Through a combination of molecular, bioinformatic, phylogenetic, and experimental techniques, my lab’s research investigates the functional significance and evolutionary histories of symbioses between animals and bacteria. Our lab- and field-based studies focus on two research systems, aphids and ants, enabling explorations of symbiont-mediated adaptation across recent to ancient timescales. Our findings suggest the potential for defensive symbionts to drive rapid adaptation in aphid populations and the impacts of nutritional symbionts on the success of several diverse lineages of herbivorous ants.
Current Federal Funding
NSF, Integrative and Organismal Biology, Award #1754597. "Collaborative Research: Competition and cooperation in the defensive symbiont communities of aphids.” 2018-2022. (role: PI; with PI Kerry Oliver, Associate Professor, Department of Entomology, University of Georgia)

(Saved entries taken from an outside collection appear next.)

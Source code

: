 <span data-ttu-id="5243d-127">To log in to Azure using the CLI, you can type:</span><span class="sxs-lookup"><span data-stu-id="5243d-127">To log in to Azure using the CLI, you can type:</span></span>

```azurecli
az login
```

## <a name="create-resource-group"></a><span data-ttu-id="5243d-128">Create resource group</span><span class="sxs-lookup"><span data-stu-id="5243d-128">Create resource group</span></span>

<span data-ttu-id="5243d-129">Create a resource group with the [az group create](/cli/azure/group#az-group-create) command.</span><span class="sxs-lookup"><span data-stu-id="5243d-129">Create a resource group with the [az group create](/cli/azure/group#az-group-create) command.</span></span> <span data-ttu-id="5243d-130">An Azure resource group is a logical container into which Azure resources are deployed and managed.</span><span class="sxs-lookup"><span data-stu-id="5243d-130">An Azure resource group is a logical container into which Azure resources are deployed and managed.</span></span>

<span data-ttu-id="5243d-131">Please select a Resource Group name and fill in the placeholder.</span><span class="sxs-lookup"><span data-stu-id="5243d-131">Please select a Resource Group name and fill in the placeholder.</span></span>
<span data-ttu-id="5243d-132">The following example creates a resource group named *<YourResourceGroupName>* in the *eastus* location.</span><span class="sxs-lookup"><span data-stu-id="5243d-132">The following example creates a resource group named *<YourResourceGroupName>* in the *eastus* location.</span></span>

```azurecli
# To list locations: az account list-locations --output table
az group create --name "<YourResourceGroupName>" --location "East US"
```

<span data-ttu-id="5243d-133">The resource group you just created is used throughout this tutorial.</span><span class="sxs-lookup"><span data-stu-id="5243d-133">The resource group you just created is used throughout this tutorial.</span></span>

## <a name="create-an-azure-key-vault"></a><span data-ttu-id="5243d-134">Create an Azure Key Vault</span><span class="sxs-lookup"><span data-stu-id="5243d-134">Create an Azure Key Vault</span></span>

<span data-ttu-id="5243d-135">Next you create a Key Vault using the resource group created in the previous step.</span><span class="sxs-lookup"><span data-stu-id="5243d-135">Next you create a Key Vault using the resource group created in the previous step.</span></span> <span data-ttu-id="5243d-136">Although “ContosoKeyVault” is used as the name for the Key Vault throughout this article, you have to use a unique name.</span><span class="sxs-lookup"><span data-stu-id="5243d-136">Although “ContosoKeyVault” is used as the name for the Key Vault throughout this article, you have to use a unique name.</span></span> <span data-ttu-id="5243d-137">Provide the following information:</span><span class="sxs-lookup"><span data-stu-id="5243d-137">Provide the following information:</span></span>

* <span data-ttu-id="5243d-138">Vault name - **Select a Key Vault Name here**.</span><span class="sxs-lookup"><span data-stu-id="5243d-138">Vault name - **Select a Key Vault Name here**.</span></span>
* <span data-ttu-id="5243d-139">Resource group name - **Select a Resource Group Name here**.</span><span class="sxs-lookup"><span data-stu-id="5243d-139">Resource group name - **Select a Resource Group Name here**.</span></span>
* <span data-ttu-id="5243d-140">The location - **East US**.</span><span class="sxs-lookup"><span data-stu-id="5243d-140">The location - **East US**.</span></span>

NSF, Dimensions of Biodiversity, Award #1442144 “Dimensions: Identifying how the ecological and evolutionary interactions between host and symbiont shape holobiont biodiversity.” 2015-2020. (PI, along with: PI Corrie Moreau, Assistant Curator of Entomology, Field Museum of Natural History; PI John Wertz, Assistant Professor, Department of Biology, Calvin College; PI Scott Powell, Assistant Professor, Department of Biology, George Washington University).